Our friend David is back to talk with us about the US inflation and debt affecting the commodities market, making the gold, silver and palladium prices up. Also, how the increase of interest rates and the actual situation regarding the stocks is affecting the gold. All of this will help us to understand as he says “How US is exporting debt and death”. He´s going to analyze how the frauds brought to light by Wikileaks, and recent political events are influencing the precious metals price, and the role and game change that Trump is offering.
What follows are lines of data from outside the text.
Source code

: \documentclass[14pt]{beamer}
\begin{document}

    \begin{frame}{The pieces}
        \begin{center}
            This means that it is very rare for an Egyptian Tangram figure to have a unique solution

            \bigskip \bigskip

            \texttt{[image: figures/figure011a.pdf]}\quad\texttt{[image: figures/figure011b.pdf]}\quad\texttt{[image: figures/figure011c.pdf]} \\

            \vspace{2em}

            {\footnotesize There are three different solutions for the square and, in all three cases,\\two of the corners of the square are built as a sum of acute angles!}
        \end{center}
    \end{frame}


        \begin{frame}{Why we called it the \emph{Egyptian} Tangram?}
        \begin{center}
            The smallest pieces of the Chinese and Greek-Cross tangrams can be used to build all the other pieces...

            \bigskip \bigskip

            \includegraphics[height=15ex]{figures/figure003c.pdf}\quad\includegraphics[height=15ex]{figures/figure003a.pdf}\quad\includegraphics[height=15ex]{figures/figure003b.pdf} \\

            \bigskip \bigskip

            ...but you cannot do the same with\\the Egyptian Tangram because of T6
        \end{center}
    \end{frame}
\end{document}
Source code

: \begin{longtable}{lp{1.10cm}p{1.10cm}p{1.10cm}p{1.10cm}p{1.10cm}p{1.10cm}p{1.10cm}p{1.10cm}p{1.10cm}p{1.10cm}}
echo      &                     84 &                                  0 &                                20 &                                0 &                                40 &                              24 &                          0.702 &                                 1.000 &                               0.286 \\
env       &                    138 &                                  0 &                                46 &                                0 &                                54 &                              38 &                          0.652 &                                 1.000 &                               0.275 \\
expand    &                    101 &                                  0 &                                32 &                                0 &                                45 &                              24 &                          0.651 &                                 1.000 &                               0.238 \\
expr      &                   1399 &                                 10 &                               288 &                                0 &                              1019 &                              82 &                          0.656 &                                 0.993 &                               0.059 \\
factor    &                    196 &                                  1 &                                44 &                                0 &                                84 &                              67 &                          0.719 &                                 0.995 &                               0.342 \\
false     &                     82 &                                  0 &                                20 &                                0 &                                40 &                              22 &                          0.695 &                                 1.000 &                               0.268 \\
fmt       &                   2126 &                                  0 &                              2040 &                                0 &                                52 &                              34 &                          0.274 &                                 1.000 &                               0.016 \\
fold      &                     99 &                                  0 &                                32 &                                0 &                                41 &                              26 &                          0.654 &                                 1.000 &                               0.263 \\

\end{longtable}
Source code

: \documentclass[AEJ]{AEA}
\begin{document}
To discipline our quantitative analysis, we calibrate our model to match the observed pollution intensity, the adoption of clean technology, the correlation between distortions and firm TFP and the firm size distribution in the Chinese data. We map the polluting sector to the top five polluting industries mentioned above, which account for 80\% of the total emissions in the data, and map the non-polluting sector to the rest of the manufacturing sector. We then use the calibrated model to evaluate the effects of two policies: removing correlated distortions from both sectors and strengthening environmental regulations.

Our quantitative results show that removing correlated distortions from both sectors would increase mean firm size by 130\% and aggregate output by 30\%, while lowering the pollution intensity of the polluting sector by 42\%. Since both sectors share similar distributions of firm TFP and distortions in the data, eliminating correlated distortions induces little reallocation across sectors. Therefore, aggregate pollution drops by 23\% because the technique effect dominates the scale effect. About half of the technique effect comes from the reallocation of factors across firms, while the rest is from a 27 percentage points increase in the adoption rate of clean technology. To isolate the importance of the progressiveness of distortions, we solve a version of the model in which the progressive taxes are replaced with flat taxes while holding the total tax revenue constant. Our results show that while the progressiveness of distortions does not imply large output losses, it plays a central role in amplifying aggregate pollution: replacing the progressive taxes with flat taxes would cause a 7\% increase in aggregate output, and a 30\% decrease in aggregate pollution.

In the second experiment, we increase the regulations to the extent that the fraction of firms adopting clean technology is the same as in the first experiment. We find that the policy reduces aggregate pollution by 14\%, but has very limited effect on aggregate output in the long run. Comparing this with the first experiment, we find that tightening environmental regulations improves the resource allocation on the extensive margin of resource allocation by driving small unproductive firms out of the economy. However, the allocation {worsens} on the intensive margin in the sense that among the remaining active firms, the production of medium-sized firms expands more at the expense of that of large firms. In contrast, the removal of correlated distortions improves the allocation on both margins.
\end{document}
With this panorama he is going to share techniques and opportunities to invest like the pros.
TOPICS IN THIS INTERVIEW:
04:40 Interest Rates Competing with Stocks
07:30 US Exporting Inflation Over Seas
10:10 The Loss of Control of the Establishment is Shaking Metals Price
25:50 Investment Discounts and Opportunities
31:30 David Predictions for Precious Metals on 2017
In a world of endless monetary expansion, the U.S. has benefited from having the status of its own currency being the world reserve currency. Inflation has been a result of this, and we’ve supported the crumbling economic environment through endless debt and a military industrial complex.
In an important discussion with David Morgan, of The Morgan Report, he goes into detail on the topic and gives us the economic environment for stocks and metals as we dive deeper into 2017.
The markets are shifting in psychology. Strong sentiment in the stock market is that the Dow Jones is going to 20,000 and higher and the initial run into 2017 could be strong for stocks.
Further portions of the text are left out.